## Assignment
When you restate the data, keep every word as it is and drop the images.

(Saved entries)
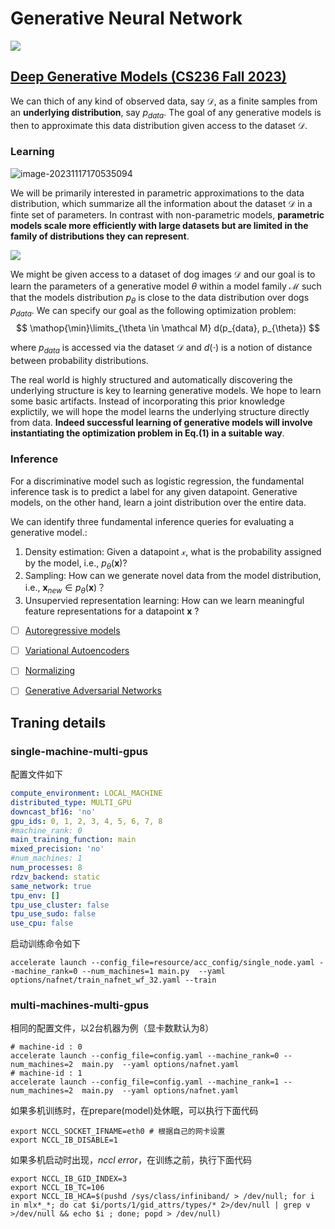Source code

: # Generative Neural Network

[![](https://qiniu.lianghao.work/CodeBase-v0.1-blue)](https://github.com/HLImg/PictoRestore)

## [Deep Generative Models (CS236 Fall 2023)](https://deepgenerativemodels.github.io/)


We can thich of any kind of observed data, say $\mathcal D$, as a finite samples from an **underlying distribution**, say $p_{data}$. The goal of any generative models is then to approximate this data distribution given access to the dataset $\mathcal D$.

### Learning
![image-20231117170535094](https://qiniu.lianghao.work/image-20231117170535094.png)

We will be primarily interested in parametric approximations to the data distribution, which summarize all the information about the dataset $\mathcal D$ in a finte set of parameters. In contrast with non-parametric models, **parametric models scale more efficiently with large datasets but are limited in the family of distributions they can represent**.


![](https://qiniu.lianghao.work/image-20231117170642832.png)

We might be given access to a dataset of dog images $\mathcal D$ and our goal is to learn the parameters of a generative model $\theta$ within a model family $\mathcal M$ such that the models distribution $p_{\theta}$ is close to the data distribution over dogs $p_{data}$. We can specify our goal as the following optimization problem:
$$
\mathop{\min}\limits_{\theta \in \mathcal M} d(p_{data}, p_{\theta})
$$

where $p_{data}$ is accessed via the dataset $\mathcal D$ and $d(\cdot)$ is a notion of distance between probability distributions.

The real world is highly structured and automatically discovering the underlying structure is key to learning generative models. We hope to learn some basic artifacts. Instead of incorporating this prior knowledge explictily, we will hope the model learns the underlying structure directly from data. **Indeed successful learning of generative models will involve instantiating the optimization problem in Eq.(1) in a suitable way**.

### Inference
For a discriminative model such as logistic regression, the fundamental inference task is to predict a label for any given datapoint. Generative models, on the other hand, learn a joint distribution over the entire data.

We can identify three fundamental inference queries for evaluating a generative model.:
1. Density estimation: Given a datapoint $\mathcal x$, what is the probability assigned by the model, i.e., $p_{\theta}(\mathbf x)$?
2. Sampling: How can we generate novel data from the model distribution, i.e., $\mathbf x_{new} \in p_{\theta}(\mathbf x)$？
3. Unsupervied representation learning: How can we learn meaningful feature representations for a datapoint $\mathbf x$ ?




- [ ] [Autoregressive models](./docs/notes/1_autoregressive.md)
- [ ] [Variational Autoencoders](./docs/notes/2_vae.md)
- [ ] [Normalizing](./docs/notes/3_normlizing.md)
- [ ] [Generative Adversarial Networks](./docs/notes/4_gan.md)



## Traning details
### single-machine-multi-gpus

配置文件如下
```yaml
compute_environment: LOCAL_MACHINE
distributed_type: MULTI_GPU
downcast_bf16: 'no'
gpu_ids: 0, 1, 2, 3, 4, 5, 6, 7, 8
#machine_rank: 0
main_training_function: main
mixed_precision: 'no'
#num_machines: 1
num_processes: 8
rdzv_backend: static
same_network: true
tpu_env: []
tpu_use_cluster: false
tpu_use_sudo: false
use_cpu: false

```
启动训练命令如下
```shell
accelerate launch --config_file=resource/acc_config/single_node.yaml --machine_rank=0 --num_machines=1 main.py  --yaml options/nafnet/train_nafnet_wf_32.yaml --train
```
### multi-machines-multi-gpus
相同的配置文件，以2台机器为例（显卡数默认为8）
```shell
# machine-id : 0
accelerate launch --config_file=config.yaml --machine_rank=0 --num_machines=2  main.py  --yaml options/nafnet.yaml
# machine-id : 1
accelerate launch --config_file=config.yaml --machine_rank=1 --num_machines=2  main.py  --yaml options/nafnet.yaml
```
如果多机训练时，在prepare(model)处休眠，可以执行下面代码
```shell
export NCCL_SOCKET_IFNAME=eth0 # 根据自己的网卡设置
export NCCL_IB_DISABLE=1
```
如果多机启动时出现，*nccl error*，在训练之前，执行下面代码
```shell
export NCCL_IB_GID_INDEX=3
export NCCL_IB_TC=106
export NCCL_IB_HCA=$(pushd /sys/class/infiniband/ > /dev/null; for i in mlx*_*; do cat $i/ports/1/gid_attrs/types/* 2>/dev/null | grep v >/dev/null && echo $i ; done; popd > /dev/null)
```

## Result
Source code

: # Generative Neural Network

[![](https://qiniu.lianghao.work/CodeBase-v0.1-blue)](https://github.com/HLImg/PictoRestore)

## [Deep Generative Models (CS236 Fall 2023)](https://deepgenerativemodels.github.io/)


We can thich of any kind of observed data, say $\mathcal D$, as a finite samples from an **underlying distribution**, say $p_{data}$. The goal of any generative models is then to approximate this data distribution given access to the dataset $\mathcal D$.

### Learning
![image-20231117170535094](https://qiniu.lianghao.work/image-20231117170535094.png)

We will be primarily interested in parametric approximations to the data distribution, which summarize all the information about the dataset $\mathcal D$ in a finte set of parameters. In contrast with non-parametric models, **parametric models scale more efficiently with large datasets but are limited in the family of distributions they can represent**.


![](https://qiniu.lianghao.work/image-20231117170642832.png)

We might be given access to a dataset of dog images $\mathcal D$ and our goal is to learn the parameters of a generative model $\theta$ within a model family $\mathcal M$ such that the models distribution $p_{\theta}$ is close to the data distribution over dogs $p_{data}$. We can specify our goal as the following optimization problem:
$$
\mathop{\min}\limits_{\theta \in \mathcal M} d(p_{data}, p_{\theta})
$$

where $p_{data}$ is accessed via the dataset $\mathcal D$ and $d(\cdot)$ is a notion of distance between probability distributions.

The real world is highly structured and automatically discovering the underlying structure is key to learning generative models. We hope to learn some basic artifacts. Instead of incorporating this prior knowledge explictily, we will hope the model learns the underlying structure directly from data. **Indeed successful learning of generative models will involve instantiating the optimization problem in Eq.(1) in a suitable way**.

### Inference
For a discriminative model such as logistic regression, the fundamental inference task is to predict a label for any given datapoint. Generative models, on the other hand, learn a joint distribution over the entire data.

We can identify three fundamental inference queries for evaluating a generative model.:
1. Density estimation: Given a datapoint $\mathcal x$, what is the probability assigned by the model, i.e., $p_{\theta}(\mathbf x)$?
2. Sampling: How can we generate novel data from the model distribution, i.e., $\mathbf x_{new} \in p_{\theta}(\mathbf x)$？
3. Unsupervied representation learning: How can we learn meaningful feature representations for a datapoint $\mathbf x$ ?




- [ ] [Autoregressive models](./docs/notes/1_autoregressive.md)
- [ ] [Variational Autoencoders](./docs/notes/2_vae.md)
- [ ] [Normalizing](./docs/notes/3_normlizing.md)
- [ ] [Generative Adversarial Networks](./docs/notes/4_gan.md)



## Traning details
### single-machine-multi-gpus

配置文件如下
```yaml
compute_environment: LOCAL_MACHINE
distributed_type: MULTI_GPU
downcast_bf16: 'no'
gpu_ids: 0, 1, 2, 3, 4, 5, 6, 7, 8
#machine_rank: 0
main_training_function: main
mixed_precision: 'no'
#num_machines: 1
num_processes: 8
rdzv_backend: static
same_network: true
tpu_env: []
tpu_use_cluster: false
tpu_use_sudo: false
use_cpu: false

```
启动训练命令如下
```shell
accelerate launch --config_file=resource/acc_config/single_node.yaml --machine_rank=0 --num_machines=1 main.py  --yaml options/nafnet/train_nafnet_wf_32.yaml --train
```
### multi-machines-multi-gpus
相同的配置文件，以2台机器为例（显卡数默认为8）
```shell
# machine-id : 0
accelerate launch --config_file=config.yaml --machine_rank=0 --num_machines=2  main.py  --yaml options/nafnet.yaml
# machine-id : 1
accelerate launch --config_file=config.yaml --machine_rank=1 --num_machines=2  main.py  --yaml options/nafnet.yaml
```
如果多机训练时，在prepare(model)处休眠，可以执行下面代码
```shell
export NCCL_SOCKET_IFNAME=eth0 # 根据自己的网卡设置
export NCCL_IB_DISABLE=1
```
如果多机启动时出现，*nccl error*，在训练之前，执行下面代码
```shell
export NCCL_IB_GID_INDEX=3
export NCCL_IB_TC=106
export NCCL_IB_HCA=$(pushd /sys/class/infiniband/ > /dev/null; for i in mlx*_*; do cat $i/ports/1/gid_attrs/types/* 2>/dev/null | grep v >/dev/null && echo $i ; done; popd > /dev/null)
```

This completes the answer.